Variation – who would have thought that a last-minute ploy to extend the previous recipe would yield such popular results? This particular adaptation has been included especially for my friend Tim Warren, who like Jane can, it appears, live on daal 7 days a week. Basically I cooked up half a cup of yellow split peas/chana daal with chopped onion & turmeric and a pinch of asafoetida (to aid cooking not for flavor)  in the pressure cooker (2 whistles), and added it to a batch of leftovers from above. Once again I sautéed tomatoes along with some fresh ginger for added flavor and cumin and chillies and added it to the mix and warmed thoroughly. If making this sort of mixed daal from scratch, begin by boiling the longer cooking ones (chana daal takes the longest) and add the quicker ones halfway through the process. Or pressure cook the slower daal and add contents to a pot of the faster one that is cooking normally. If using a crock-pot then just add all daals at once, with onions, and 2 – 2 1/2 volumes of water along with a pinch of salt and turmeric  and cook until well done. Then fry up tomatoes etc as before and add contents of the crock pot and bring to a boil with additional water if needed and serve.

Variation 2 – A fuller version of this alternative was posted a very long time ago on my other blog. The post was aptly labeled “Mother Hubbarding” because I literally mined a nearly bare cupboard to make this version–hard unripe plums were a tomato substitute. It worked well though.. do try it.

Madra (Daal with dry fruit in a yoghurt sauce)

This dish is an adaptation of a daal preparation from Himachal Pradesh, containing an interesting combination of spices and other ingredients not typically associated with daal in the rest of the country. It’s a perfect dish for the winter, rich and warming. Typically made with garbanzo beans or the smaller darker and harder chana, I’ve also found the recipe to work well with the whole black adzuki beans and black-eyed beans. Rajma (red kidney beans) have also been touted as a good alternative, although I prefer to stick with the classic punjabi style recipe for that one.

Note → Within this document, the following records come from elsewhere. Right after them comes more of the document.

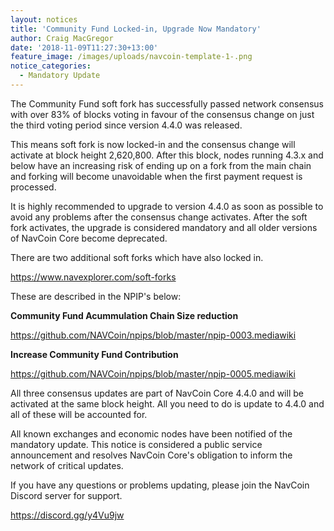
 ```yaml
---
layout: notices
title: 'Community Fund Locked-in, Upgrade Now Mandatory'
author: Craig MacGregor
date: '2018-11-09T11:27:30+13:00'
feature_image: /images/uploads/navcoin-template-1-.png
notice_categories:
  - Mandatory Update
---
```

The Community Fund soft fork has successfully passed network consensus with over 83% of blocks voting in favour of the consensus change on just the third voting period since version 4.4.0 was released.
<!--more-->

This means soft fork is now locked-in and the consensus change will activate at block height 2,620,800. After this block, nodes running 4.3.x and below have an increasing risk of ending up on a fork from the main chain and forking will become unavoidable when the first payment request is processed.

It is highly recommended to upgrade to version 4.4.0 as soon as possible to avoid any problems after the consensus change activates. After the soft fork activates, the upgrade is considered mandatory and all older versions of NavCoin Core become deprecated.

There are two additional soft forks which have also locked in. 

<https://www.navexplorer.com/soft-forks>

These are described in the NPIP's below:

**Community Fund Acummulation Chain Size reduction**

<https://github.com/NAVCoin/npips/blob/master/npip-0003.mediawiki>

**Increase Community Fund Contribution**

<https://github.com/NAVCoin/npips/blob/master/npip-0005.mediawiki>

All three consensus updates are part of NavCoin Core 4.4.0 and will be activated at the same block height. All you need to do is update to 4.4.0 and all of these will be accounted for.

All known exchanges and economic nodes have been notified of the mandatory update. This notice is considered a public service announcement and resolves NavCoin Core's obligation to inform the network of critical updates.

If you have any questions or problems updating, please join the NavCoin Discord server for support.

<https://discord.gg/y4Vu9jw>
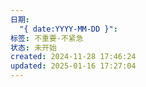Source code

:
 ```yaml
---
日期:
  "{ date:YYYY-MM-DD }":
标签: 不重要-不紧急
状态: 未开始
created: 2024-11-28 17:46:24
updated: 2025-01-16 17:27:04
---
```

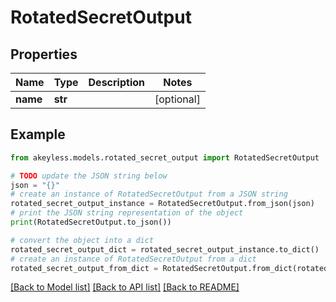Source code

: # RotatedSecretOutput


## Properties

Name | Type | Description | Notes
------------ | ------------- | ------------- | -------------
**name** | **str** |  | [optional] 

## Example

```python
from akeyless.models.rotated_secret_output import RotatedSecretOutput

# TODO update the JSON string below
json = "{}"
# create an instance of RotatedSecretOutput from a JSON string
rotated_secret_output_instance = RotatedSecretOutput.from_json(json)
# print the JSON string representation of the object
print(RotatedSecretOutput.to_json())

# convert the object into a dict
rotated_secret_output_dict = rotated_secret_output_instance.to_dict()
# create an instance of RotatedSecretOutput from a dict
rotated_secret_output_from_dict = RotatedSecretOutput.from_dict(rotated_secret_output_dict)
```
[[Back to Model list]](../README.md#documentation-for-models) [[Back to API list]](../README.md#documentation-for-api-endpoints) [[Back to README]](../README.md)


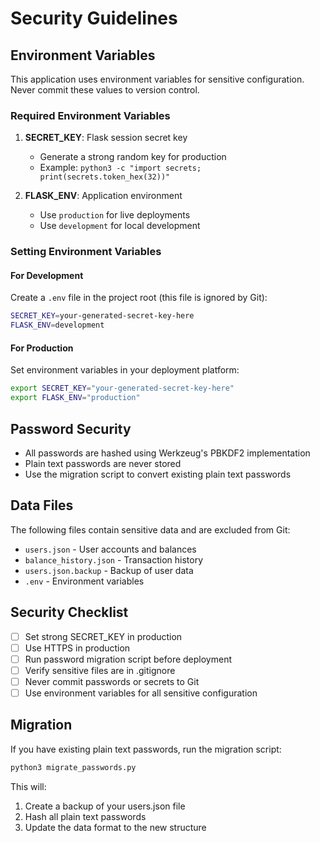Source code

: # Security Guidelines

## Environment Variables

This application uses environment variables for sensitive configuration. Never commit these values to version control.

### Required Environment Variables

1. **SECRET_KEY**: Flask session secret key
   - Generate a strong random key for production
   - Example: `python3 -c "import secrets; print(secrets.token_hex(32))"`

2. **FLASK_ENV**: Application environment
   - Use `production` for live deployments
   - Use `development` for local development

### Setting Environment Variables

#### For Development
Create a `.env` file in the project root (this file is ignored by Git):

```bash
SECRET_KEY=your-generated-secret-key-here
FLASK_ENV=development
```

#### For Production
Set environment variables in your deployment platform:

```bash
export SECRET_KEY="your-generated-secret-key-here"
export FLASK_ENV="production"
```

## Password Security

- All passwords are hashed using Werkzeug's PBKDF2 implementation
- Plain text passwords are never stored
- Use the migration script to convert existing plain text passwords

## Data Files

The following files contain sensitive data and are excluded from Git:

- `users.json` - User accounts and balances
- `balance_history.json` - Transaction history
- `users.json.backup` - Backup of user data
- `.env` - Environment variables

## Security Checklist

- [ ] Set strong SECRET_KEY in production
- [ ] Use HTTPS in production
- [ ] Run password migration script before deployment
- [ ] Verify sensitive files are in .gitignore
- [ ] Never commit passwords or secrets to Git
- [ ] Use environment variables for all sensitive configuration

## Migration

If you have existing plain text passwords, run the migration script:

```bash
python3 migrate_passwords.py
```

This will:
1. Create a backup of your users.json file
2. Hash all plain text passwords
3. Update the data format to the new structure 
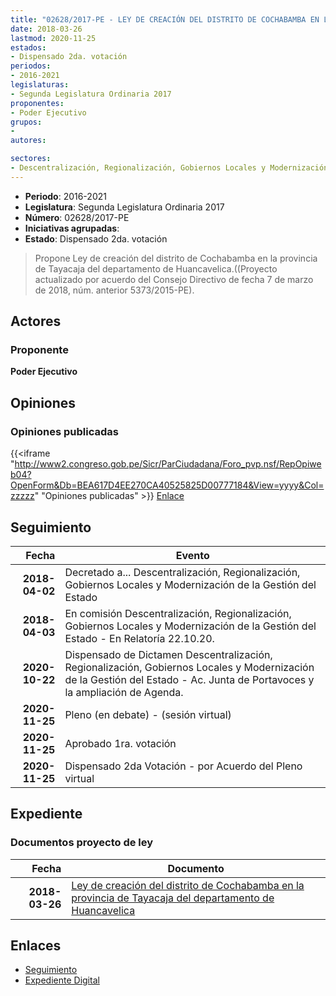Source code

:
 ```yaml
---
title: "02628/2017-PE - LEY DE CREACIÓN DEL DISTRITO DE COCHABAMBA EN LA PROVINCIA DE TAYACAJA DEL DEPARTAMENTO DE HUANCAVELICA"
date: 2018-03-26
lastmod: 2020-11-25
estados:
- Dispensado 2da. votación
periodos:
- 2016-2021
legislaturas:
- Segunda Legislatura Ordinaria 2017
proponentes:
- Poder Ejecutivo
grupos:
- 
autores:

sectores:
- Descentralización, Regionalización, Gobiernos Locales y Modernización de la Gestión del Estado
---
```

- **Periodo**: 2016-2021
- **Legislatura**: Segunda Legislatura Ordinaria 2017
- **Número**: 02628/2017-PE
- **Iniciativas agrupadas**: 
- **Estado**: Dispensado 2da. votación

> Propone Ley de creación del distrito de Cochabamba en la provincia de Tayacaja del departamento de Huancavelica.((Proyecto actualizado por acuerdo del Consejo Directivo de fecha 7 de marzo de 2018, núm. anterior 5373/2015-PE).


## Actores

### Proponente

**Poder Ejecutivo**

## Opiniones

### Opiniones publicadas

{{<iframe "http://www2.congreso.gob.pe/Sicr/ParCiudadana/Foro_pvp.nsf/RepOpiweb04?OpenForm&Db=BEA617D4EE270CA40525825D00777184&View=yyyy&Col=zzzzz" "Opiniones publicadas" >}}
[Enlace](http://www2.congreso.gob.pe/Sicr/ParCiudadana/Foro_pvp.nsf/RepOpiweb04?OpenForm&Db=BEA617D4EE270CA40525825D00777184&View=yyyy&Col=zzzzz)


## Seguimiento

| Fecha | Evento |
|------:|--------|
| **2018-04-02** | Decretado a... Descentralización, Regionalización, Gobiernos Locales y Modernización de la Gestión del Estado |
| **2018-04-03** | En comisión Descentralización, Regionalización, Gobiernos Locales y Modernización de la Gestión del Estado - En Relatoría 22.10.20. |
| **2020-10-22** | Dispensado de Dictamen Descentralización, Regionalización, Gobiernos Locales y Modernización de la Gestión del Estado - Ac. Junta de Portavoces y la ampliación de Agenda. |
| **2020-11-25** | Pleno (en debate) - (sesión virtual) |
| **2020-11-25** | Aprobado 1ra. votación |
| **2020-11-25** | Dispensado 2da Votación - por Acuerdo del Pleno virtual |

## Expediente

### Documentos proyecto de ley

| Fecha | Documento |
|------:|-----------|
| **2018-03-26** | [Ley de creación del distrito de Cochabamba en la provincia de Tayacaja del departamento de Huancavelica](http://www.leyes.congreso.gob.pe/Documentos/2016_2021/Proyectos_de_Ley_y_de_Resoluciones_Legislativas/PL0262520180323.pdf) |

## Enlaces

- [Seguimiento](http://www2.congreso.gob.pe/Sicr/TraDocEstProc/CLProLey2016.nsf/f7fff46988ca05b1052578e100829cc7/6d0f78f40eb50f450525825d006cdf59?OpenDocument)
- [Expediente Digital](http://www2.congreso.gob.pe/Sicr/TraDocEstProc/Expvirt_2011.nsf/visbusqptramdoc1621/02628?opendocument)

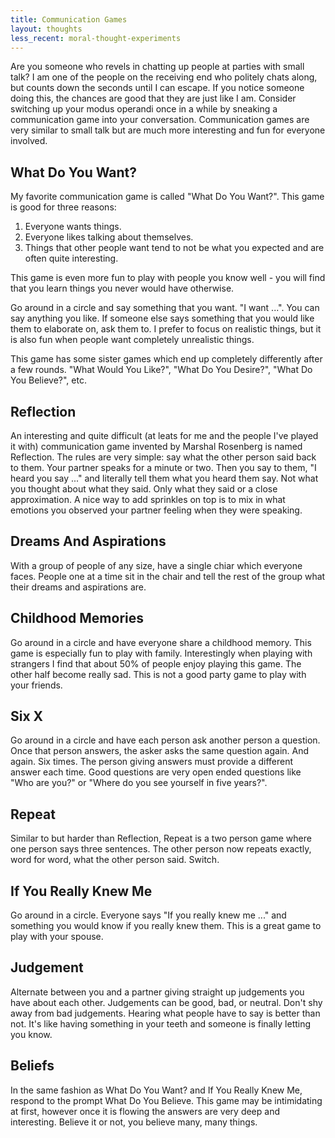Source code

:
 ```yaml
---
title: Communication Games
layout: thoughts
less_recent: moral-thought-experiments
---
```

Are you someone who revels in chatting up people at parties with small talk? I am one of the people on the receiving end who politely chats along, but counts down the seconds until I can escape. If you notice someone doing this, the chances are good that they are just like I am. Consider switching up your modus operandi once in a while by sneaking a communication game into your conversation. Communication games are very similar to small talk but are much more interesting and fun for everyone involved.

## What Do You Want?

My favorite communication game is called "What Do You Want?". This game is good for three reasons:

1. Everyone wants things.
1. Everyone likes talking about themselves.
1. Things that other people want tend to not be what you expected and are often quite interesting.

This game is even more fun to play with people you know well - you will find that you learn things you never would have otherwise.

Go around in a circle and say something that you want. "I want ...". You can say anything you like. If someone else says something that you would like them to elaborate on, ask them to. I prefer to focus on realistic things, but it is also fun when people want completely unrealistic things.

This game has some sister games which end up completely differently after a few rounds. "What Would You Like?", "What Do You Desire?", "What Do You Believe?", etc.

## Reflection

An interesting and quite difficult (at leats for me and the people I've played it with) communication game invented by Marshal Rosenberg is named Reflection. The rules are very simple: say what the other person said back to them. Your partner speaks for a minute or two. Then you say to them, "I heard you say ..." and literally tell them what you heard them say. Not what you thought about what they said. Only what they said or a close approximation. A nice way to add sprinkles on top is to mix in what emotions you observed your partner feeling when they were speaking.

## Dreams And Aspirations

With a group of people of any size, have a single chiar which everyone faces. People one at a time sit in the chair and tell the rest of the group what their dreams and aspirations are.

## Childhood Memories

Go around in a circle and have everyone share a childhood memory. This game is especially fun to play with family. Interestingly when playing with strangers I find that about 50% of people enjoy playing this game. The other half become really sad. This is not a good party game to play with your friends.

## Six X

Go around in a circle and have each person ask another person a question. Once that person answers, the asker asks the same question again. And again. Six times. The person giving answers must provide a different answer each time. Good questions are very open ended questions like "Who are you?" or "Where do you see yourself in five years?".

## Repeat

Similar to but harder than Reflection, Repeat is a two person game where one person says three sentences. The other person now repeats exactly, word for word, what the other person said. Switch.

## If You Really Knew Me

Go around in a circle. Everyone says "If you really knew me ..." and something you would know if you really knew them. This is a great game to play with your spouse.

## Judgement

Alternate between you and a partner giving straight up judgements you have about each other. Judgements can be good, bad, or neutral. Don't shy away from bad judgements. Hearing what people have to say is better than not. It's like having something in your teeth and someone is finally letting you know.

## Beliefs

In the same fashion as What Do You Want? and If You Really Knew Me, respond to the prompt What Do You Believe. This game may be intimidating at first, however once it is flowing the answers are very deep and interesting. Believe it or not, you believe many, many things.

Soak and boil the beans until done but with a tiny bit of bite to them still. In a relatively heavy pan heat ghee (or melt butter) with a a tiny bit of oil, and add a pinch of asafoetida, along with the following whole spices (as many as you can find): cinnamon stick, green (several pods) and black (1 pod) cardamom, a bay leaf, and fennel seeds. When spices begin to brown (in under a minute) add some turmeric and if desired, finely chopped green chillies (it is not traditional but I like the flavor and bite) and then about 1/2-1 cup of beaten yogurt. Add the yogurt carefully in batches and not all at once, stirring continuously to prevent curdling. Once it is all in the pan, continue stirring until all of it is cooked down and the oils nad butter start to seperate. Add the cooked daal (with it’s cooking liquic), salt, a pinch of cayenne (red chilly powder) sugar (again optional) and a mixture of nuts and dry fruit (cashews, almonds, coconut, raisins and if handy, dried apricots (again something I’ve not seen in the traditional recipes but that is really good). mix well and allow to simmer until flavors are blended. Just before serving, add one more dollop of ghee if you wish. Serve with rice or chapattis.

2 Comments»

  Swiss Kitsch « Peregrine chronicles wrote @

[…] daal (first recipe on page) using yellow split […]

  tim warren wrote @

I am honored to be mentioned in your variation on Whole Masoor with onions and tomatoes. It was delicious indeed when you served it last Thursday. I can’t wait to try cooking it myself. Some daal every day keeps the doctor away!